• Work item
For the material below, set down exactly the lines between the one containing "1, \ldots, j-1$." and the last line, both included, leaving every picture out.

** Opening Given information block **

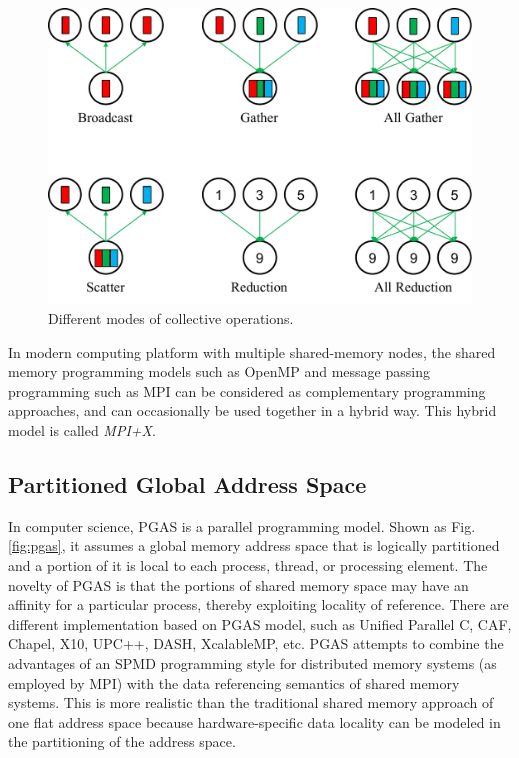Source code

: \begin{figure}[t]
	\centering
	\includegraphics[width=0.99\linewidth]{fig/collective.pdf}
	\caption{Different modes of collective operations.}
	\label{mpi_collective}
\end{figure}

In modern computing platform with multiple shared-memory nodes, the shared memory programming models such as OpenMP and message passing programming such as MPI can be considered as complementary programming approaches, and can occasionally be used together in a hybrid way. This hybrid model is called \textit{MPI+X}.

\subsection{Partitioned Global Address Space}

In computer science, PGAS is a parallel programming model. Shown as Fig. \ref{fig:pgas}, it assumes a global memory address space that is logically partitioned and a portion of it is local to each process, thread, or processing element. The novelty of PGAS is that the portions of shared memory space may have an affinity for a particular process, thereby exploiting locality of reference. There are different implementation based on PGAS model, such as Unified Parallel C, CAF, Chapel, X10, UPC++, DASH, XcalableMP, etc. PGAS attempts to combine the advantages of an SPMD programming style for distributed memory systems (as employed by MPI) with the data referencing semantics of shared memory systems. This is more realistic than the traditional shared memory approach of one flat address space because hardware-specific data locality can be modeled in the partitioning of the address space.

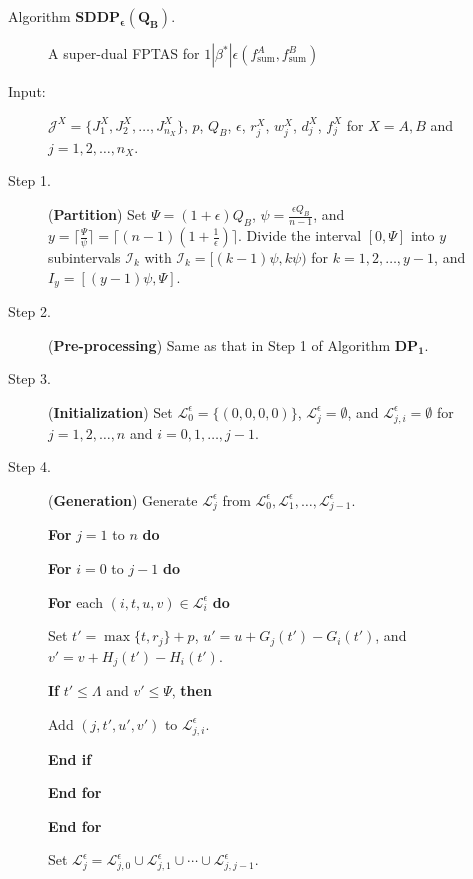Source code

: \documentclass[12pt]{article}
\begin{document}
\begin{sloppypar}
\begin{description}
\item [Algorithm $\mathbf{SDDP_{\epsilon}(Q_B)}$.] A super-dual FPTAS for $1 | \beta^{*}|\epsilon(f_{\mathrm{sum}}^A, f_{\mathrm{sum}}^B)$

\item [Input:] ${\mathcal J}^{X}=\{J_1^{X}, J_2^{X}, \ldots, J_{n_X}^{X}\}$, $p$, $Q_B$, $\epsilon$, $r_j^X$, $w_j^X$, $d_j^X$, $f_j^X$ for $X = A,B$ and $j=1, 2, \ldots, n_X$.

\item [Step 1.] (\textbf{Partition}) Set $\Psi=(1+\epsilon)Q_B$, $\psi=\frac{\epsilon Q_B}{n-1}$, and
$y= \lceil \frac{\Psi}{\psi} \rceil =\lceil (n-1)(1+\frac{1}{\epsilon}) \rceil$.
Divide the interval $[0, \Psi]$ into $y$ subintervals $\mathcal{I}_k$ with $\mathcal{I}_k=[(k-1) \psi, k \psi)$ for $k=1, 2, \ldots, y-1$,
and $I_{y}=[(y-1) \psi, \Psi]$.

\item [Step 2.] (\textbf{Pre-processing}) Same as that in Step 1 of Algorithm $\mathbf{DP_1}$.

\item [Step 3.] (\textbf{Initialization}) Set $\mathcal{L}_0^{\epsilon}=\{(0,0,0,0)\}$, ${\mathcal L}_j^{\epsilon}=\emptyset$, and $\mathcal{L}_{j,i}^{\epsilon}=\emptyset$ for $j=1, 2, \ldots, n$ and $i=0, 1, \ldots, j-1$.

\item [Step 4.] (\textbf{Generation}) Generate ${\mathcal L}_j^{\epsilon}$ from ${\mathcal L}_0^{\epsilon}, {\mathcal L}_1^{\epsilon}, \ldots, {\mathcal L}_{j-1}^{\epsilon}$.

\textbf{For} $j=1$ to $n$ \textbf{do}

\quad \textbf{For} $i=0$ to $j-1$ \textbf{do}

\qquad \textbf{For} each $(i, t, u, v) \in \mathcal{L}_i^{\epsilon}$ \textbf{do}

\quad \qquad Set $t'=\max\{t, r_j\}+p$, $u'=u+G_j(t')-G_i(t')$, and $v'=v+H_j(t')-H_i(t')$.

\quad \qquad \textbf{If} $t' \leq \Lambda$ and $v' \leq \Psi$, \textbf{then}

\quad \qquad \qquad Add $(j, t', u', v')$ to $\mathcal{L}_{j,i}^{\epsilon}$.

\quad \qquad \textbf{End if}

\qquad \textbf{End for}

\quad \textbf{End for}

\quad Set $\mathcal{L}_j^{\epsilon}=\mathcal{L}_{j,0}^{\epsilon} \cup \mathcal{L}_{j,1}^{\epsilon} \cup \cdots \cup \mathcal{L}_{j,j-1}^{\epsilon}$.


\end{description}
\end{sloppypar}
\end{document}
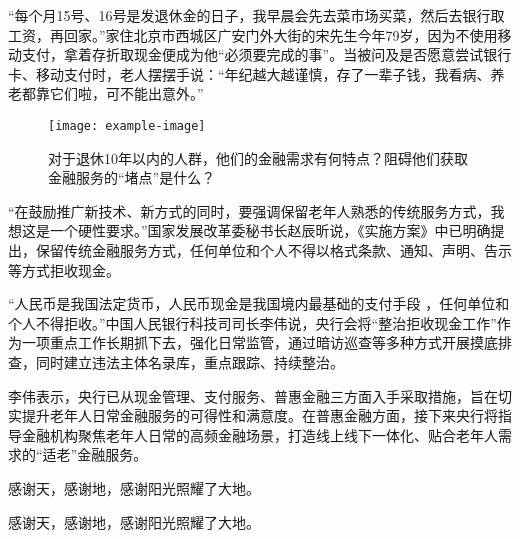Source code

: \documentclass[printMode]{ecnuthesis}
\begin{document}
“每个月15号、16号是发退休金的日子，我早晨会先去菜市场买菜，然后去银行取工资，再回家。”家住北京市西城区广安门外大街的宋先生今年79岁，因为不使用移动支付，拿着存折取现金便成为他“必须要完成的事”。当被问及是否愿意尝试银行卡、移动支付时，老人摆摆手说：“年纪越大越谨慎，存了一辈子钱，我看病、养老都靠它们啦，可不能出意外。”

\begin{figure}
    \centering
    \texttt{[image: example-image]}
    \caption{对于退休10年以内的人群，他们的金融需求有何特点？阻碍他们获取金融服务的“堵点”是什么？}
  \end{figure}

“在鼓励推广新技术、新方式的同时，要强调保留老年人熟悉的传统服务方式，我想这是一个硬性要求。”国家发展改革委秘书长赵辰昕说，《实施方案》中已明确提出，保留传统金融服务方式，任何单位和个人不得以格式条款、通知、声明、告示等方式拒收现金。

“人民币是我国法定货币，人民币现金是我国境内最基础的支付手段 \cite{Yang_Hy200215} ，任何单位和个人不得拒收。”中国人民银行科技司司长李伟说，央行会将“整治拒收现金工作”作为一项重点工作长期抓下去，强化日常监管，通过暗访巡查等多种方式开展摸底排查，同时建立违法主体名录库，重点跟踪、持续整治。

李伟表示，央行已从现金管理、支付服务、普惠金融三方面入手采取措施，旨在切实提升老年人日常金融服务的可得性和满意度。在普惠金融方面，接下来央行将指导金融机构聚焦老年人日常的高频金融场景，打造线上线下一体化、贴合老年人需求的“适老”金融服务。

\backmatter
\PrintReference

\begin{appendix}
  感谢天，感谢地，感谢阳光照耀了大地。
\end{appendix}

\begin{acknowledgement}
  感谢天，感谢地，感谢阳光照耀了大地。
\end{acknowledgement}
\end{document}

** Closing Given information block **

• Response to this task
\item [Step 3.] (\textbf{Initialization}) Set $\mathcal{L}_0^{\epsilon}=\{(0,0,0,0)\}$, ${\mathcal L}_j^{\epsilon}=\emptyset$, and $\mathcal{L}_{j,i}^{\epsilon}=\emptyset$ for $j=1, 2, \ldots, n$ and $i=0, 1, \ldots, j-1$.

\item [Step 4.] (\textbf{Generation}) Generate ${\mathcal L}_j^{\epsilon}$ from ${\mathcal L}_0^{\epsilon}, {\mathcal L}_1^{\epsilon}, \ldots, {\mathcal L}_{j-1}^{\epsilon}$.

\textbf{For} $j=1$ to $n$ \textbf{do}

\quad \textbf{For} $i=0$ to $j-1$ \textbf{do}

\qquad \textbf{For} each $(i, t, u, v) \in \mathcal{L}_i^{\epsilon}$ \textbf{do}

\quad \qquad Set $t'=\max\{t, r_j\}+p$, $u'=u+G_j(t')-G_i(t')$, and $v'=v+H_j(t')-H_i(t')$.

\quad \qquad \textbf{If} $t' \leq \Lambda$ and $v' \leq \Psi$, \textbf{then}

\quad \qquad \qquad Add $(j, t', u', v')$ to $\mathcal{L}_{j,i}^{\epsilon}$.

\quad \qquad \textbf{End if}

\qquad \textbf{End for}

\quad \textbf{End for}

\quad Set $\mathcal{L}_j^{\epsilon}=\mathcal{L}_{j,0}^{\epsilon} \cup \mathcal{L}_{j,1}^{\epsilon} \cup \cdots \cup \mathcal{L}_{j,j-1}^{\epsilon}$.


\end{description}
\end{sloppypar}
\end{document}
Source code

: \documentclass[printMode]{ecnuthesis}
\begin{document}
“每个月15号、16号是发退休金的日子，我早晨会先去菜市场买菜，然后去银行取工资，再回家。”家住北京市西城区广安门外大街的宋先生今年79岁，因为不使用移动支付，拿着存折取现金便成为他“必须要完成的事”。当被问及是否愿意尝试银行卡、移动支付时，老人摆摆手说：“年纪越大越谨慎，存了一辈子钱，我看病、养老都靠它们啦，可不能出意外。”

\begin{figure}
    \centering
    \texttt{[image: example-image]}
    \caption{对于退休10年以内的人群，他们的金融需求有何特点？阻碍他们获取金融服务的“堵点”是什么？}
  \end{figure}

“在鼓励推广新技术、新方式的同时，要强调保留老年人熟悉的传统服务方式，我想这是一个硬性要求。”国家发展改革委秘书长赵辰昕说，《实施方案》中已明确提出，保留传统金融服务方式，任何单位和个人不得以格式条款、通知、声明、告示等方式拒收现金。

“人民币是我国法定货币，人民币现金是我国境内最基础的支付手段 \cite{Yang_Hy200215} ，任何单位和个人不得拒收。”中国人民银行科技司司长李伟说，央行会将“整治拒收现金工作”作为一项重点工作长期抓下去，强化日常监管，通过暗访巡查等多种方式开展摸底排查，同时建立违法主体名录库，重点跟踪、持续整治。

李伟表示，央行已从现金管理、支付服务、普惠金融三方面入手采取措施，旨在切实提升老年人日常金融服务的可得性和满意度。在普惠金融方面，接下来央行将指导金融机构聚焦老年人日常的高频金融场景，打造线上线下一体化、贴合老年人需求的“适老”金融服务。

\backmatter
\PrintReference

\begin{appendix}
  感谢天，感谢地，感谢阳光照耀了大地。
\end{appendix}

\begin{acknowledgement}
  感谢天，感谢地，感谢阳光照耀了大地。
\end{acknowledgement}
\end{document}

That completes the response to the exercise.